Lesson: Rethink of ‘disruptive innovation’ and more focus on the incremental change of Strategy vs Product innovation with a focus on how to create teams for loonshot vs franchise business.

A loonshot refers to an idea or project that most scientific or business leaders think won’t work, or if it does, it won’t matter (it won’t make money). It challenges conventional wisdom. Whether a change is “disruptive” or not, on the other hand, refers to the effects of an invention on a market.

Turning the Flywheel: A Monograph to Accompany Good to Great — Jim Collins

Lesson: Focus on my flywheel for 2020

The Right It: Why So Many Ideas Fail and How to Make Sure Yours Succeed — Alberto Savoia

Lesson: Many lessons on how to beat the beast of failure here, but working with Alberto Savoia to build my business, Exponentially, has been a privilege and opened the door to working with hundreds of smart people thinking about how to spend time building the right it!

Secrets of Sand Hill Road: Venture Capital and How to Get It — Scott Kupor and Eric Ries

Lesson: I was gifted this at a visit to Andreessen Horowitz in July. “It’s not about the money. It’s about the F-ing money.”

Great by Choice: Uncertainty, Chaos, and Luck — Why Some Thrive Despite Them All (Good to Great Book 5) — Jim Collins

Lesson: “Greatness is not a function of circumstance. Greatness is largely a matter of conscious choice and discipline”.

What You Do Is Who You Are: How to Create Your Business Culture — Ben Horowitz and Henry Louis Gates

Lesson: (1)The best idea should always win, and (2) virtues (what we do and how we act when nobody is looking) always trumps values (written down nonsense nobody does or remembers).

Trillion Dollar Coach: The Leadership Playbook of Silicon Valley’s Bill Campbell — Eric Schmidt, Jonathan Rosenberg, and Alan Eagle

Lesson: Cut the BS and enable your teams to be excellent.

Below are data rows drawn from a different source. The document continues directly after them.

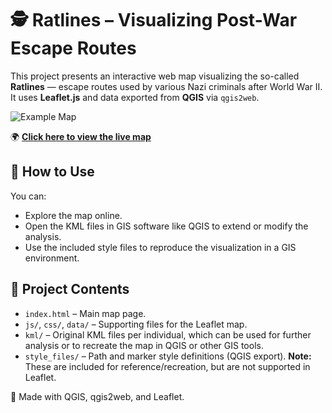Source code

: # 🕵️ Ratlines – Visualizing Post-War Escape Routes

This project presents an interactive web map visualizing the so-called **Ratlines** — escape routes used by various Nazi criminals after World War II. It uses **Leaflet.js** and data exported from **QGIS** via `qgis2web`.


![Example Map](example_maps/bohne.png)


🌍 [**Click here to view the live map**](https://swegerer.github.io/Ratlines/)


## 🔧 How to Use

You can:
- Explore the map online.
- Open the KML files in GIS software like QGIS to extend or modify the analysis.
- Use the included style files to reproduce the visualization in a GIS environment.

## 📁 Project Contents

- `index.html` – Main map page.
- `js/`, `css/`, `data/` – Supporting files for the Leaflet map.
- `kml/` – Original KML files per individual, which can be used for further analysis or to recreate the map in QGIS or other GIS tools.
- `style_files/` – Path and marker style definitions (QGIS export). **Note:** These are included for reference/recreation, but are not supported in Leaflet.





🧭 Made with QGIS, qgis2web, and Leaflet.
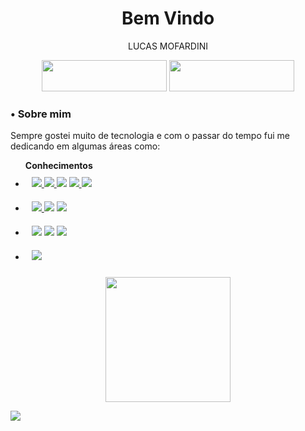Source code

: <h1 align="center"> Bem Vindo </h1>

<p align="center"> LUCAS MOFARDINI </p>
<div align="center">
  <a href="https://github.com/LucasMofardini"><img width="200px;" height="50px;" src="https://img.shields.io/badge/-Github-000?style=flat-square&logo=Github&logoColor=white"></a>
  <a href="https://www.linkedin.com/in/lucas-mofardini-b37b83164/"><img width="200px;" height="50px;" src="https://img.shields.io/badge/-LinkedIn-blue?style=flat-square&logo=Linkedin&logoColor=white"></a>

</div>
<h3>• Sobre mim </h3>
<div>
  <p>Sempre gostei muito de tecnologia e  com o passar do tempo fui me dedicando em algumas áreas como:</p>

</div>
<ul>
<b>Conhecimentos</b>

 <li style="padding:10px;">  
 <a target="_blank" href="https://cursos.alura.com.br/user/lucasmofardini/course/avancando-html-css/certificate"> <img src="https://img.shields.io/static/v1?label=&message=HTML&color=green" /> </a>
   <a target="_blank" href="https://www.origamid.com/certificate/a35a097a/"> <img src="https://img.shields.io/static/v1?label=&message=CSS&color=blue" /> </a>   <img src="https://img.shields.io/static/v1?label=&message=BOOTSTRAP&color=gold" />   <a target="_blank" href="https://cursos.alura.com.br/user/lucasmofardini/course/javascript-programando-na-linguagem-web/certificate"> <img src="https://img.shields.io/static/v1?label=&message=JAVASCRIPT&color=pink" />
  </a>
 <a target="_blank" href="https://cursos.alura.com.br/user/lucasmofardini/course/jquery-a-biblioteca-do-mercado/certificate">  <img src="https://img.shields.io/static/v1?label=&message=JQUERY&color=purple" /> </a>  </li>

 <li style="padding:10px;">
 <a target="_blank" href="https://cursos.alura.com.br/user/lucasmofardini/course/ux-base/certificate"><img src="https://img.shields.io/static/v1?label=&message=UX&color=orange" /> </a>  <a target="_blank" href="https://cursos.alura.com.br/user/lucasmofardini/course/photoshop-web-1/certificate"> <img src="https://img.shields.io/static/v1?label=&message=PHOTOSHOP&color=red" /></a>
 <img src="https://img.shields.io/static/v1?label=&message=GIT&color=black" /></li>
 <li style="padding:10px;">
  <a target="_blank" href="https://cursos.alura.com.br/user/lucasmofardini/course/java-primeiros-passos/certificate"><img src="https://img.shields.io/static/v1?label=&message=JAVA-1&color=indigo" /></a>  
 <a target="_blank" href="https://cursos.alura.com.br/certificate/ce70d827-7683-4fba-bb8f-2b24b9ab41bc"> <img src="https://img.shields.io/static/v1?label=&message=JAVA-2&color=Lime" /></a>   <a target="_blank" href="https://cursos.alura.com.br/user/lucasmofardini/course/primeiros-passos-antes-de-criar-um-site/certificate"> <img src="https://img.shields.io/static/v1?label=&message=MARKETING-DIGITAL&color=brown" /></a>  </li>
 <li style="padding:10px;"><img src="https://img.shields.io/static/v1?label=&message=PROMPT-DE-COMANDO&color=navy" /></li>
</ul>


<p align="center">
  <a href="https://github.com/anuraghazra/github-readme-stats">
    <img
      align="center"
      height="200"
      src="https://github-readme-stats.vercel.app/api?username=lucasmofardini&count_private=true&show_icons=true&custom_title=Lucas%20Git%20Status&hide=issues&theme=gotham"
    />
  </a>
</p>
<img src="https://github-readme-stats.vercel.app/api/top-langs/?username=lucasmofardini&layout=compact&theme=gotham">
<!-- https://github-readme-stats.vercel.app/api?username=lucasmofardini -->
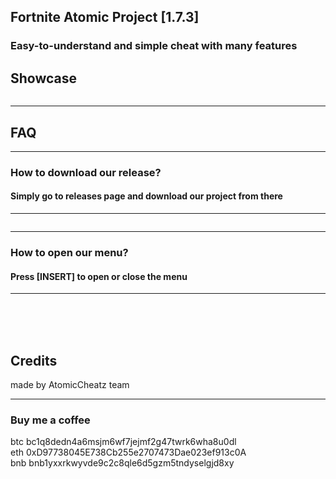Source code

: <img src='https://github.com/AtomicCheatz/Fortnite-External/assets/149416510/12b57c96-2825-4f36-8f2f-5402a53cd51f' alt="">
<h2>Fortnite Atomic Project [1.7.3]</h2>
<h3>Easy-to-understand and simple cheat with many features </h3>
<h2>Showcase</h2>
<img src='https://github.com/AtomicCheatz/Fortnite-External/assets/149416510/cdaf198a-505c-44db-aab9-c9d6d728a533' alt="">

<hr>
<h2>FAQ</h2>
<hr>
<h3><b>How to download our release?</b></h3> <h4>Simply go to releases page and download our project from there</h4>
<hr>
<img src='https://github.com/AtomicCheatz/Fortnite-External/assets/149416510/e4011d69-bbed-4d0f-ba72-f19cfe26d3d7' alt="">

<hr>
<h3><b>How to open our menu?</b></h3> <h4>Press [INSERT] to open or close the menu</h4>
<hr>
<br><br><br>
<h2>Credits</h2>
made by AtomicCheatz team
<hr>
<h3>Buy me a coffee</h3>
btc bc1q8dedn4a6msjm6wf7jejmf2g47twrk6wha8u0dl <br>
eth 0xD97738045E738Cb255e2707473Dae023ef913c0A <br>
bnb bnb1yxxrkwyvde9c2c8qle6d5gzm5tndyselgjd8xy
<h3></h3>    

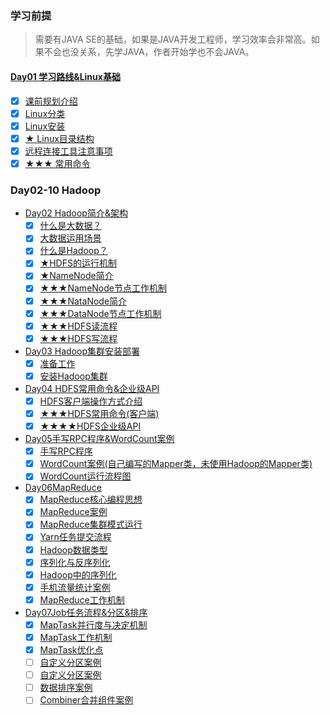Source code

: ### 学习前提
> 需要有JAVA SE的基础，如果是JAVA开发工程师，学习效率会非常高。如果不会也没关系，先学JAVA，作者开始学也不会JAVA。

#### [Day01 学习路线&Linux基础](Day01学习路线&Linux/README.md)
- [x] [课前规划介绍](Day01学习路线&Linux/README.md#课前规划介绍)
- [x] [Linux分类](Day01学习路线&Linux/README.md#Linux分类)
- [x] [Linux安装](Day01学习路线&Linux/README.md#Linux安装)
- [x] [★ Linux目录结构](Day01学习路线&Linux/README.md#Linux目录结构)
- [x] [远程连接工具注意事项](Day01学习路线&Linux/README.md#远程连接工具注意事项)
- [x] [★★★ 常用命令](Day01学习路线&Linux/README.md#常用命令)
### Day02-10 Hadoop
- [Day02 Hadoop简介&架构](Day02Hadoop简介&架构/README.md)
    - [x] [什么是大数据？](Day02Hadoop简介&架构/README.md#什么是大数据)
    - [x] [大数据运用场景](Day02Hadoop简介&架构/README.md#大数据引用场景)
    - [x] [什么是Hadoop？](Day02Hadoop简介&架构/README.md#什么是Hadoop)
    - [x] [★HDFS的运行机制](Day02Hadoop简介&架构/README.md#HDFS的运行机制)
    - [x] [★NameNode简介](Day02Hadoop简介&架构/README.md#NameNode简介)
    - [x] [★★★NameNode节点工作机制](Day02Hadoop简介&架构/README.md#NameNode节点工作机制)
    - [x] [★★★NataNode简介](Day02Hadoop简介&架构/README.md#NataNode简介)
    - [x] [★★★DataNode节点工作机制](Day02Hadoop简介&架构/README.md#DataNode节点工作机制)
    - [x] [★★★HDFS读流程](Day02Hadoop简介&架构/README.md#HDFS读流程)
    - [x] [★★★HDFS写流程](Day02Hadoop简介&架构/README.md#HDFS写流程)
- [Day03 Hadoop集群安装部署](Day03Hadoop集群安装部署/README.md)
    - [x] [准备工作](Day03Hadoop集群安装部署/README.md#准备工作)
    - [x] [安装Hadoop集群](Day03Hadoop集群安装部署/README.md#安装Hadoop集群)
- [Day04 HDFS常用命令&企业级API](Day04HDFS常用命令&企业级API/README.md)
    - [x] [HDFS客户端操作方式介绍](Day04HDFS常用命令&企业级API/README.md#HDFS客户端操作方式介绍)
    - [x] [★★★HDFS常用命令(客户端)](Day04HDFS常用命令&企业级API/README.md#HDFS常用命令)
    - [x] [★★★★HDFS企业级API](Day04HDFS常用命令&企业级API/README.md#HDFS企业级API)
- [Day05手写RPC程序&WordCount案例](Day05手写RPC程序&WordCount案例/README.md)
    - [x] [手写RPC程序](Day05手写RPC程序&WordCount案例/README.md#手写RPC程序)
    - [x] [WordCount案例(自己编写的Mapper类，未使用Hadoop的Mapper类)](Day05手写RPC程序&WordCount案例/README.md#WordCount案例)
    - [x] [WordCount运行流程图](Day05手写RPC程序&WordCount案例/README.md#WordCount运行流程图)
- [Day06MapReduce](Day06MapReduce/README.md)
    - [x] [MapReduce核心编程思想](Day06MapReduce/README.md#MapReduce核心编程思想)
    - [x] [MapReduce案例](Day06MapReduce/README.md#MapReduce案例)
    - [x] [MapReduce集群模式运行](Day06MapReduce/README.md#MapReduce集群模式运行)
    - [x] [Yarn任务提交流程](Day06MapReduce/README.md#Yarn任务提交流程)
    - [x] [Hadoop数据类型](Day06MapReduce/README.md#Hadoop数据类型)
    - [x] [序列化与反序列化](Day06MapReduce/README.md#Hadoop数据类型)
    - [x] [Hadoop中的序列化](Day06MapReduce/README.md#Hadoop数据类型)
    - [x] [手机流量统计案例](Day06MapReduce/README.md#手机流量统计案例)
    - [x] [MapReduce工作机制](Day06MapReduce/README.md#MapReduce工作机制)
- [Day07Job任务流程&分区&排序](Day07Job任务流程&分区&排序/README.md)
    - [x] [MapTask并行度与决定机制](Day07Job任务流程&分区&排序/README.md#MapTask并行度与决定机制)
    - [x] [MapTask工作机制](Day07Job任务流程&分区&排序/README.md#MapTask工作机制)
    - [x] [MapTask优化点](Day07Job任务流程&分区&排序/README.md#MapTask优化点)
    - [ ] [自定义分区案例](Day07Job任务流程&分区&排序/README.md#自定义分区案例)
    - [ ] [自定义分区案例](Day07Job任务流程&分区&排序/README.md#自定义分区案例)
    - [ ] [数据排序案例](Day07Job任务流程&分区&排序/README.md#数据排序案例)
    - [ ] [Combiner合并组件案例](Day07Job任务流程&分区&排序/README.md#Combiner合并组件案例)
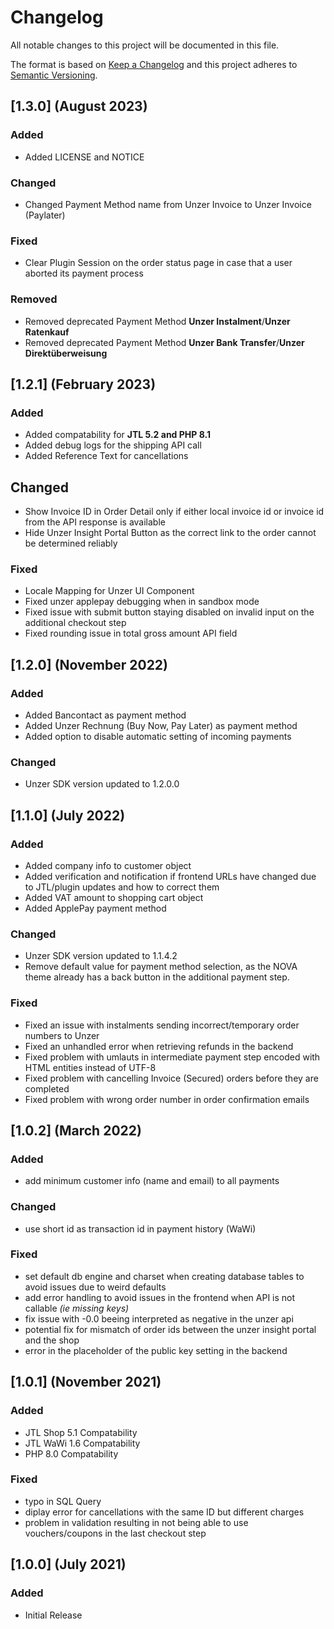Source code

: # Changelog
All notable changes to this project will be documented in this file.

The format is based on [Keep a Changelog](http://keepachangelog.com/en/1.0.0/) and this project adheres to [Semantic Versioning](http://semver.org/spec/v2.0.0.html).

## [1.3.0] (August 2023)
### Added
- Added LICENSE and NOTICE

### Changed
- Changed Payment Method name from Unzer Invoice to Unzer Invoice (Paylater)

### Fixed
- Clear Plugin Session on the order status page in case that a user aborted its payment process

### Removed
- Removed deprecated Payment Method **Unzer Instalment**/**Unzer Ratenkauf**
- Removed deprecated Payment Method **Unzer Bank Transfer**/**Unzer Direktüberweisung**

## [1.2.1] (February 2023)
### Added
- Added compatability for **JTL 5.2 and PHP 8.1**
- Added debug logs for the shipping API call
- Added Reference Text for cancellations

## Changed
- Show Invoice ID in Order Detail only if either local invoice id or invoice id from the API response is available
- Hide Unzer Insight Portal Button as the correct link to the order cannot be determined reliably

### Fixed
- Locale Mapping for Unzer UI Component
- Fixed unzer applepay debugging when in sandbox mode
- Fixed issue with submit button staying disabled on invalid input on the additional checkout step
- Fixed rounding issue in total gross amount API field

## [1.2.0] (November 2022)
### Added
- Added Bancontact as payment method
- Added Unzer Rechnung (Buy Now, Pay Later) as payment method
- Added option to disable automatic setting of incoming payments

### Changed
- Unzer SDK version updated to 1.2.0.0

## [1.1.0] (July 2022)
### Added
- Added company info to customer object
- Added verification and notification if frontend URLs have changed due to JTL/plugin updates and how to correct them
- Added VAT amount to shopping cart object
- Added ApplePay payment method

### Changed
- Unzer SDK version updated to 1.1.4.2
- Remove default value for payment method selection, as the NOVA theme already has a back button in the additional payment step.

### Fixed
- Fixed an issue with instalments sending incorrect/temporary order numbers to Unzer
- Fixed an unhandled error when retrieving refunds in the backend
- Fixed problem with umlauts in intermediate payment step encoded with HTML entities instead of UTF-8
- Fixed problem with cancelling Invoice (Secured) orders before they are completed
- Fixed problem with wrong order number in order confirmation emails

## [1.0.2] (March 2022)
### Added
- add minimum customer info (name and email) to all payments

### Changed
- use short id as transaction id in payment history (WaWi)

### Fixed
- set default db engine and charset when creating database tables to avoid issues due to weird defaults
- add error handling to avoid issues in the frontend when API is not callable *(ie missing keys)*
- fix issue with -0.0 beeing interpreted as negative in the unzer api
- potential fix for mismatch of order ids between the unzer insight portal and the shop
- error in the placeholder of the public key setting in the backend


## [1.0.1] (November 2021)
### Added
- JTL Shop 5.1 Compatability
- JTL WaWi 1.6 Compatability
- PHP 8.0 Compatability

### Fixed
- typo in SQL Query
- diplay error for cancellations with the same ID but different charges
- problem in validation resulting in not being able to use vouchers/coupons in the last checkout step

## [1.0.0] (July 2021)
### Added
- Initial Release
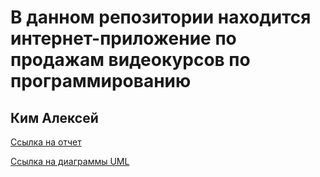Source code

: # В данном репозитории находится интернет-приложение по продажам видеокурсов по программированию
## Ким Алексей

[Ссылка на отчет](https://github.com/desswell/DIA/blob/main/props/%D0%9E%D1%82%D1%87%D0%B5%D1%82%20%D0%9A%D0%B8%D0%BC.docx)

[Ссылка на диаграммы UML](https://github.com/desswell/DIA/blob/main/props/%D0%9E%D1%82%D1%87%D0%B5%D1%82%20%D0%9A%D0%B8%D0%BC.docx)
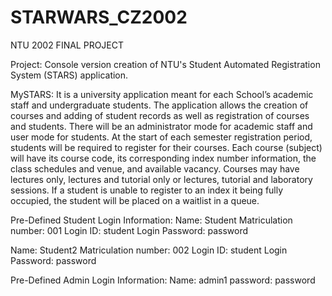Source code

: # STARWARS_CZ2002
NTU 2002 FINAL PROJECT

Project:
Console version creation of NTU's Student Automated Registration System (STARS) application.

MySTARS:
It is a university application meant for each School’s academic staff and undergraduate students. The application allows the creation of courses and adding of student records as well as registration of courses and students. There will be an administrator mode for academic staff and user mode for students. At the start of each semester registration period, students will be required to register for their courses. Each course (subject) will have its course code, its corresponding index number information, the class schedules and venue, and available vacancy. Courses may have lectures only, lectures and tutorial only or lectures, tutorial and laboratory sessions. If a student is unable to register to an index it being fully occupied, the student will be placed on a waitlist in a queue.

Pre-Defined Student Login Information:
Name: Student
Matriculation number: 001
Login ID: student
Login Password: password

Name: Student2
Matriculation number: 002
Login ID: student
Login Password: password

Pre-Defined Admin Login Information:
Name: admin1
password: password
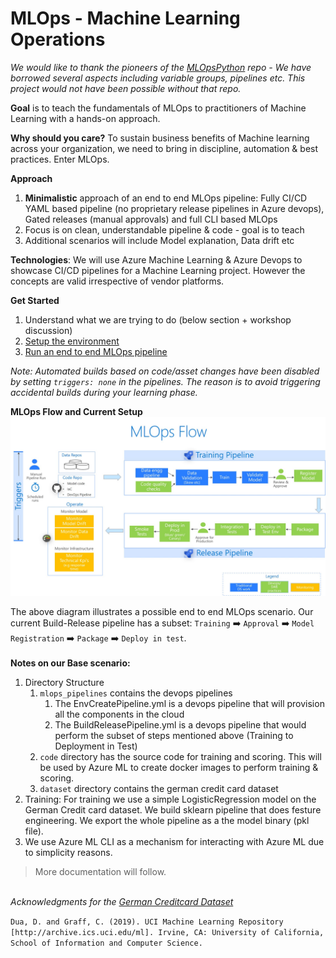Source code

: # MLOps - Machine Learning Operations
_We would like to thank the pioneers of the [MLOpsPython](https://github.com/microsoft/MLOpsPython/) repo - We have borrowed several aspects including variable groups, pipelines etc. This project would not have been possible without that repo._ 

__Goal__ is to teach the fundamentals of MLOps to practitioners of Machine Learning with a hands-on approach.

__Why should you care?__ To sustain business benefits of Machine learning across your organization, we need to bring in discipline, automation & best practices. Enter MLOps.

__Approach__
1. __Minimalistic__ approach of an end to end MLOps pipeline: Fully CI/CD YAML based pipeline (no proprietary release pipelines in Azure devops), Gated releases (manual approvals) and full CLI based MLOps  
2. Focus is on clean, understandable pipeline & code - goal is to teach
3. Additional scenarios will include Model explanation, Data drift etc

__Technologies__: We will use Azure Machine Learning & Azure Devops to showcase CI/CD pipelines for a Machine Learning project. However the concepts are valid irrespective of vendor platforms.

__Get Started__
1. Understand what we are trying to do (below section + workshop discussion)
2. [Setup the environment](setup/Setup.md)
3. [Run an end to end MLOps pipeline](setup/StartBaseScenario.md)

_Note: Automated builds based on code/asset changes have been disabled by setting `triggers: none` in the pipelines. The reason is to avoid triggering accidental builds during your learning phase._

__MLOps Flow and Current Setup__
![MLOps Flow](setup/imgs/MLOpsFlow.jpg)

The above diagram illustrates a possible end to end MLOps scenario. Our current Build-Release pipeline has a subset: `Training` :arrow_right: `Approval` :arrow_right: `Model Registration` :arrow_right: `Package` :arrow_right: `Deploy in test`.
<BR><br>__Notes on our Base scenario:__
1. Directory Structure
    1. `mlops_pipelines` contains the devops pipelines
        1. The EnvCreatePipeline.yml is a devops pipeline that will provision all the components in the cloud
        2. The BuildReleasePipeline.yml is a devops pipeline that would perform the subset of steps mentioned above (Training to Deployment in Test)
    2. `code` directory has the source code for training and scoring. This will be used by Azure ML to create docker images to perform training & scoring.
    3. `dataset` directory contains the german credit card dataset
2. Training: For training we use a simple LogisticRegression model on the German Credit card dataset. We build sklearn pipeline that does festure engineering. We export the whole pipeline as a the model binary (pkl file).
3. We use Azure ML CLI as a mechanism for interacting with Azure ML due to simplicity reasons.

>More documentation will follow.

<br>_Acknowledgments for the [German Creditcard Dataset](https://archive.ics.uci.edu/ml/datasets/Statlog+%28German+Credit+Data%29)_

`Dua, D. and Graff, C. (2019). UCI Machine Learning Repository [http://archive.ics.uci.edu/ml]. Irvine, CA: University of California, School of Information and Computer Science.`

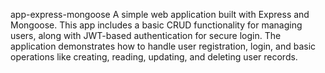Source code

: app-express-mongoose
A simple web application built with Express and Mongoose. This app includes a basic CRUD functionality for managing users, along with JWT-based authentication for secure login. The application demonstrates how to handle user registration, login, and basic operations like creating, reading, updating, and deleting user records.
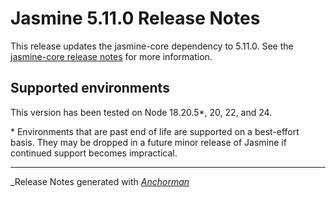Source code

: # Jasmine 5.11.0 Release Notes

This release updates the jasmine-core dependency to 5.11.0. See the
[jasmine-core release notes](https://github.com/jasmine/jasmine/blob/main/release_notes/5.11.0.md)
for more information.

## Supported environments

This version has been tested on Node 18.20.5*, 20, 22, and 24.

\* Environments that are past end of life are supported on a best-effort basis.
They may be dropped in a future minor release of Jasmine if continued support
becomes impractical.


------

_Release Notes generated with _[Anchorman](http://github.com/infews/anchorman)_
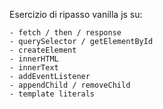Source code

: Esercizio di ripasso vanilla js su:

    - fetch / then / response
    - querySelector / getElementById
    - createElement
    - innerHTML
    - innerText
    - addEventListener
    - appendChild / removeChild
    - template literals
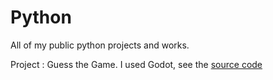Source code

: # Python

All of my public python projects and works.

Project : Guess the Game.
I used Godot, see the [source code](/)
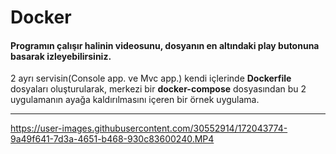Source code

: <h1>Docker</h1>

<h4>Programın çalışır halinin videosunu, dosyanın en altındaki play butonuna basarak izleyebilirsiniz.</h4>

<p>
  2 ayrı servisin(Console app. ve Mvc app.) kendi içlerinde <b>Dockerfile</b> dosyaları oluşturularak, merkezi bir <b>docker-compose</b> dosyasından bu 2 uygulamanın ayağa kaldırılmasını içeren bir örnek uygulama.
</p>

<hr/>

https://user-images.githubusercontent.com/30552914/172043774-9a49f641-7d3a-4651-b468-930c83600240.MP4
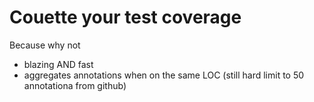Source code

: # Couette your test coverage

Because why not

- blazing AND fast
- aggregates annotations when on the same LOC (still hard limit to 50 annotationa from github)
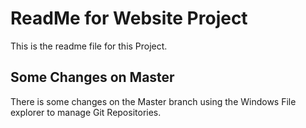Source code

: # ReadMe for Website Project

This is the readme file for this Project.

## Some Changes on Master

There is some changes on the Master branch using the Windows
File explorer to manage Git Repositories.
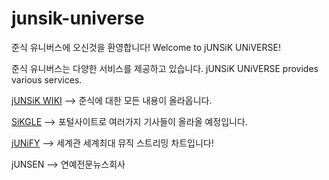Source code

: # junsik-universe
준식 유니버스에 오신것을 환영합니다!
Welcome to jUNSiK UNiVERSE!

준식 유니버스는 다양한 서비스를 제공하고 있습니다.
jUNSiK UNiVERSE provides various services.

[jUNSiK WIKI](http://junsik-universe.com/jUNSiKWiKi.html) --> 준식에 대한 모든 내용이 올라옵니다. 

[SiKGLE](http://junsik-universe.com/SiKGLE.html) --> 포털사이트로 여러가지 기사들이 올라올 예정입니다.

[jUNiFY](http://junsik-universe.com/jUNiFY.html) --> 세계관 세계최대 뮤직 스트리밍 차트입니다!

jUNSEN --> 연예전문뉴스회사
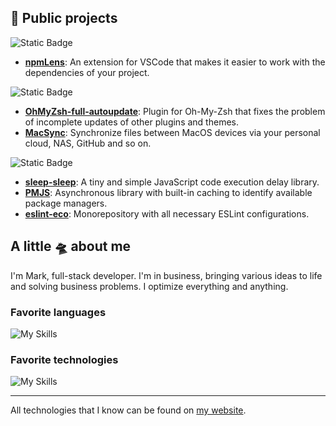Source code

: ## 🫧 Public projects

![Static Badge](https://img.shields.io/badge/VSCode_extensions-%23007acc?style=for-the-badge&logo=visualstudiocode)

- **[npmLens](https://github.com/Pilaton/vscode-npm-lens-support)**: An extension for VSCode that makes it easier to work with the dependencies of your project.

![Static Badge](https://img.shields.io/badge/Shell%20scripts%20and%20plugins-%23282e35?style=for-the-badge&logo=gnubash&logoColor=%234aa324)

- **[OhMyZsh-full-autoupdate](https://github.com/Pilaton/OhMyZsh-full-autoupdate)**: Plugin for Oh-My-Zsh that fixes the problem of incomplete updates of other plugins and themes.
- **[MacSync](https://github.com/Pilaton/MacSync)**: Synchronize files between MacOS devices via your personal cloud, NAS, GitHub and so on.

![Static Badge](https://img.shields.io/badge/NPM%20packages-%23c53635?style=for-the-badge&logo=npm&logoColor=white)

- **[sleep-sleep](https://github.com/Pilaton/sleep-sleep)**: A tiny and simple JavaScript code execution delay library.
- **[PMJS](https://github.com/Pilaton/pmjs)**: Asynchronous library with built-in caching to identify available package managers.
- **[eslint-eco](https://github.com/Pilaton/eslint-eco)**: Monorepository with all necessary ESLint configurations.

## A little 🛸 about me

I'm Mark, full-stack developer.
I'm in business, bringing various ideas to life and solving business problems. I optimize everything and anything.

### Favorite languages

![My Skills](https://skillicons.dev/icons?i=ts,js,go)

### Favorite technologies

![My Skills](https://skillicons.dev/icons?i=react,vuejs,deno,nodejs,vite,tailwind)

---

All technologies that I know can be found on [my website](https://pilaton.com).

Awaken the Giant Within — Anthony Robbins

Lesson: I was biased towards listening to Anthony Robbins. I thought it’s cheesy nonsense, but there’s a lot of wisdom in radical; self-enquiry and asking the hard questions of myself. And realising how few answers I really have.

Do Better Work: Finding Clarity, Camaraderie, and Progress in Work and Life — Max Yoder

Lesson: Focus on mutual opportunities for benefit.

Self-improvement

Stillness Is the Key — Ryan Holiday

Lesson: Limit your inputs to what is useful and supports what you’re trying to achieve in your life.

Why We Sleep: Unlocking the Power of Sleep and Dreams — Matthew Walker, PhD

Lesson: Why did I wait so long to learn about my body and how it really functions? I’ve slept an average of 8 hours a night for the past 10 years, so I’m on the right track. Now I understand why it matters so much.

Everything Is F*cked: A Book About Hope (The Subtle Art of Not Giving a F*ck (2 Book Series)) — Mark Manson

Lesson: There’s no point to this whole living exercise, so enjoy your brief time here. Summed up best here:

To transcend the transactional realm of hope, one must act unconditionally. You must love someone without expecting anything in return; otherwise it’s not truly love. You must respect someone without expecting anything in return; otherwise you don’t truly respect him. You must speak honestly without expecting a pat on the back or a high-five or a gold star next to your name; otherwise you aren’t truly being honest.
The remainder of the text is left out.